“Are your resources tagged?”
Every engineer has heard this at some point. They may have even said it. Love it or hate it, resource tagging is a topic every engineer has a stance on, from “we’re not big enough for that yet” to “of course! we automatically tag non-compliant resources, too” — and everything in between.
But why? Why is resource tagging important?
It’s not just about tag coverage, though that’s important, too. Resource tagging is part of a bigger business goal: mapping cloud costs directly to your applications and projects, otherwise known as cloud cost allocation. When it’s used effectively, cloud cost allocation can have lasting positive impacts on how your business manages cloud costs.
Not sure where to start with your tagging strategy? Duckbill Group has seen three successful methods for identifying cloud costs: user-defined cost allocation tags, hierarchical account separation, and third-party tooling. Keep reading to learn which makes the most sense for your business.
User-Defined Cost Allocation Tags
AWS provides two kinds of cost allocation tags for cost allocation purposes: AWS-generated tags and user-defined tags.

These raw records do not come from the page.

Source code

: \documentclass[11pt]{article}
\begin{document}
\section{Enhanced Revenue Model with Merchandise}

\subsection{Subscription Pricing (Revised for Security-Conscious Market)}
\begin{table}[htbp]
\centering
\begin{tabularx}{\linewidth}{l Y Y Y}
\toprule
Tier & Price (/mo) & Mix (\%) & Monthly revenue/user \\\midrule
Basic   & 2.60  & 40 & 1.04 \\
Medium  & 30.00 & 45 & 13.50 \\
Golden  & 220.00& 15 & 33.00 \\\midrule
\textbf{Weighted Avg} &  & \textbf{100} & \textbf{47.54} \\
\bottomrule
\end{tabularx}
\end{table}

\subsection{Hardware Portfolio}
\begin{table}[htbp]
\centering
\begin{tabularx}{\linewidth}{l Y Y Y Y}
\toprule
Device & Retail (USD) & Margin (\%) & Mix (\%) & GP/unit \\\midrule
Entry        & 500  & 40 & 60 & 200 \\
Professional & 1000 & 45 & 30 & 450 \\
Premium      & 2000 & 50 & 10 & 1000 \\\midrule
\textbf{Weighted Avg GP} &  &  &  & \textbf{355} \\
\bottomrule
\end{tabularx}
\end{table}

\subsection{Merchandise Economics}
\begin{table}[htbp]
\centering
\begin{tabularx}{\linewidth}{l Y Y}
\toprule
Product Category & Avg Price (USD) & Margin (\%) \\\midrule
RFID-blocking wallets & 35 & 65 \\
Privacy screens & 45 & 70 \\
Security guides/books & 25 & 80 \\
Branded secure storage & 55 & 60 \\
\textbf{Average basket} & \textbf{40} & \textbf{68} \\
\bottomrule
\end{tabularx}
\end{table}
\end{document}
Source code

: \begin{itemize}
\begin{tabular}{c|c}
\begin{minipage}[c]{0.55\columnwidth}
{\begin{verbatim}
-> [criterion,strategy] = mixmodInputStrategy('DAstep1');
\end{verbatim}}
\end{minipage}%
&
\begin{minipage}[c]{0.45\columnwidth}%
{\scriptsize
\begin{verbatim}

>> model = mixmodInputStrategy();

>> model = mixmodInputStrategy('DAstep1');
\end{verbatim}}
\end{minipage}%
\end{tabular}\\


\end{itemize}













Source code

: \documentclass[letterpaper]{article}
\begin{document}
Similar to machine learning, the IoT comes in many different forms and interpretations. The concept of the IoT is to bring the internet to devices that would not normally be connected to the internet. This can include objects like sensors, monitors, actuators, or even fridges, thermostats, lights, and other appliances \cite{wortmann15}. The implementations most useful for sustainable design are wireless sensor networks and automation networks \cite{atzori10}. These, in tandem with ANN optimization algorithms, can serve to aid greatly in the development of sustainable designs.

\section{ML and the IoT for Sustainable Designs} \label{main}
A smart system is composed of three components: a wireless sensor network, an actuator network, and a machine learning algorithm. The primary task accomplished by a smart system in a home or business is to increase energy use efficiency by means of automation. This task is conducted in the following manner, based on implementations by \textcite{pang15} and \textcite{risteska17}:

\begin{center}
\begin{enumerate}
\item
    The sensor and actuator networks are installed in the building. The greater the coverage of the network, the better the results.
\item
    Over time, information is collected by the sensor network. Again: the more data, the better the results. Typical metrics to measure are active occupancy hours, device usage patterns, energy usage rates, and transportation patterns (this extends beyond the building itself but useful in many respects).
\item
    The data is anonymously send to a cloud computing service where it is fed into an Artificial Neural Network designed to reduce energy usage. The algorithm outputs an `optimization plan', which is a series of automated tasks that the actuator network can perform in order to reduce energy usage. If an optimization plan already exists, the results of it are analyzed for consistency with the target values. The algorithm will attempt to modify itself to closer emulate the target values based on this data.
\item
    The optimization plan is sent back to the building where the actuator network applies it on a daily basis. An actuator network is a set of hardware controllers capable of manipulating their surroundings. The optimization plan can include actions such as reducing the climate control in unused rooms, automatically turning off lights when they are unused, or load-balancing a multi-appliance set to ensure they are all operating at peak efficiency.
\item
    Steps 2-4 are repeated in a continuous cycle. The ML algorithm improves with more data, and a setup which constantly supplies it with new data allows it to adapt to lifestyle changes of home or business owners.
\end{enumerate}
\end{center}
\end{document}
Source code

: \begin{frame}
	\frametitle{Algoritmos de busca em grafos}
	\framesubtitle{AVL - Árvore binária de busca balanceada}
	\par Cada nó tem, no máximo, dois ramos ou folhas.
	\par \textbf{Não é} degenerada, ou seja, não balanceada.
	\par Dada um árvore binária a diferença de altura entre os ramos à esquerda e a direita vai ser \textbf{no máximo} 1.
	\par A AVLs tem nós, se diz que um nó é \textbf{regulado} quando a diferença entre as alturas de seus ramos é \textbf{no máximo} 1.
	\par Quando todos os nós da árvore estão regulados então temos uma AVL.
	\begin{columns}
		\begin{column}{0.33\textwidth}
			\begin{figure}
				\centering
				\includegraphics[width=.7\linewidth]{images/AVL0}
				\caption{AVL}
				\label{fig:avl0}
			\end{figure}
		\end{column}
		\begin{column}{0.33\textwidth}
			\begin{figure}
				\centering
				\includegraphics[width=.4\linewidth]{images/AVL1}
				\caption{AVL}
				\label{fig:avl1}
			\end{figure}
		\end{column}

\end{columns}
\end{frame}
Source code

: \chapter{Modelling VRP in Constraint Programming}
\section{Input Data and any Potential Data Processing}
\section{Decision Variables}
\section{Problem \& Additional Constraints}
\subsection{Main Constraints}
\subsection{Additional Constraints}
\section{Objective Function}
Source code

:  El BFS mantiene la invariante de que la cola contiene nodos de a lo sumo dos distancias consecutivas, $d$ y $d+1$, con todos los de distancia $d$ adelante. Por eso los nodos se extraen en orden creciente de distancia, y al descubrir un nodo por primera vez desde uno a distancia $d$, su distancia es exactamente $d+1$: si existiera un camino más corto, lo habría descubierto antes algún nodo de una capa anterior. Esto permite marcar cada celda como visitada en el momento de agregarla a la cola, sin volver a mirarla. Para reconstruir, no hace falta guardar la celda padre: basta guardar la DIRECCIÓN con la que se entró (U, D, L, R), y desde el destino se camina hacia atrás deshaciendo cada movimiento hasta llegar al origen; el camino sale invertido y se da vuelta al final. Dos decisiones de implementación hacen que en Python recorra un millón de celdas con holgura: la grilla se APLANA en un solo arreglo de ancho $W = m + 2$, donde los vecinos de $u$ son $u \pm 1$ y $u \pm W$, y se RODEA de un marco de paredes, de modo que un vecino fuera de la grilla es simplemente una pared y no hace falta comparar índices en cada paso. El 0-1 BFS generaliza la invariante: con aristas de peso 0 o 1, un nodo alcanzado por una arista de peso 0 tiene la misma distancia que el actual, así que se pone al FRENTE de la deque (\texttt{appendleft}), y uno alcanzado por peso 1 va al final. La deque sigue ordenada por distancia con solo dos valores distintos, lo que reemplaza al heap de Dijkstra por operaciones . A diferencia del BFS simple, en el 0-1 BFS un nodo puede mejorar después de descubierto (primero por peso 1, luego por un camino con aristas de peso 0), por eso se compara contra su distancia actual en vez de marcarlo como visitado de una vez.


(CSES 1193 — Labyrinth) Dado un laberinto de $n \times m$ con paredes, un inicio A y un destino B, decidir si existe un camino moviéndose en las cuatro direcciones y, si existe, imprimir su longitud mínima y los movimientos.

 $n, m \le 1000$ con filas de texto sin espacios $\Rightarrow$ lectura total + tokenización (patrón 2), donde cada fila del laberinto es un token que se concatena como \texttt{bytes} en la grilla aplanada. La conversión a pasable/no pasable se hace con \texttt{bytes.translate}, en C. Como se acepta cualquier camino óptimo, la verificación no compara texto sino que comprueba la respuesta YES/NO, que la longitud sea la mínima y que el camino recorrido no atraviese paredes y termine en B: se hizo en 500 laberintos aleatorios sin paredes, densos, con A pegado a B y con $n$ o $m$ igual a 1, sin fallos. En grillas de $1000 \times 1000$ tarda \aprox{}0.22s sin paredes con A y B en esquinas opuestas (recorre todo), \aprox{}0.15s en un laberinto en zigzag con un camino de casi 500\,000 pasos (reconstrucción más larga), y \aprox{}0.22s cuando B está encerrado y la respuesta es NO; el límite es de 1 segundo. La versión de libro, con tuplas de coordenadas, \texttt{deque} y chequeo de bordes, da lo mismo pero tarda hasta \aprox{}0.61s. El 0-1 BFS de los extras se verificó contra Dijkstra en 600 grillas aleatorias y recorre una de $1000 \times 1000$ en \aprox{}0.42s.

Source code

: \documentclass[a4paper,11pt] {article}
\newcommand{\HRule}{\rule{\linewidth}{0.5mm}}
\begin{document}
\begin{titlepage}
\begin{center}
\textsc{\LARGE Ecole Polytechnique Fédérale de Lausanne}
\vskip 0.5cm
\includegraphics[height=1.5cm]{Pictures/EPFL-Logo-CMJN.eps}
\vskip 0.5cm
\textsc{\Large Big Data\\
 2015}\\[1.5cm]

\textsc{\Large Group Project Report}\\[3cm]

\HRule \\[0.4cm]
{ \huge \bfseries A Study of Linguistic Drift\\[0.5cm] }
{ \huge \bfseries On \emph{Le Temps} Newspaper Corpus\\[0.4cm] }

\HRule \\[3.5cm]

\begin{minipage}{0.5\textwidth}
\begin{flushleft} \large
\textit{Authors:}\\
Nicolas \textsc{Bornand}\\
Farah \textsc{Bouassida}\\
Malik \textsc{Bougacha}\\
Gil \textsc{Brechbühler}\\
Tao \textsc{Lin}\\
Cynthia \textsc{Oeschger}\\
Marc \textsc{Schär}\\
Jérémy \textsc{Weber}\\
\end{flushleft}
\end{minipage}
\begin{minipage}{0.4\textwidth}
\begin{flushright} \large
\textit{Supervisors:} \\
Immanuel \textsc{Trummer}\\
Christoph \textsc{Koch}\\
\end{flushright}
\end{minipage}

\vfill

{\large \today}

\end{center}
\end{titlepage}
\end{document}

As the name implies, AWS-generated tags are added automatically when resources are created within certain AWS services (e.g., resources created by a CloudFormation stack automatically receive “aws:cloudformation:*” tags). However, these tags’ keys differ from service to service, so they aren’t a great way of measuring spend across an entire account.
User-defined cost allocation tags, on the other hand, are created by you (i.e., the user) and can be applied uniformly across most AWS resources in any given account. This makes user-defined cost allocation tags one of the best strategies for measuring cloud spend accurately across your business’s teams, products, business units, etc.
Now the important question: What should your cost allocation tags be?
Do you want to identify and measure spend per team? Per product? Per application environment? There are lots of different ways to slice and dice your cloud costs, but it ultimately depends on what’s going to be most helpful for you and your organization.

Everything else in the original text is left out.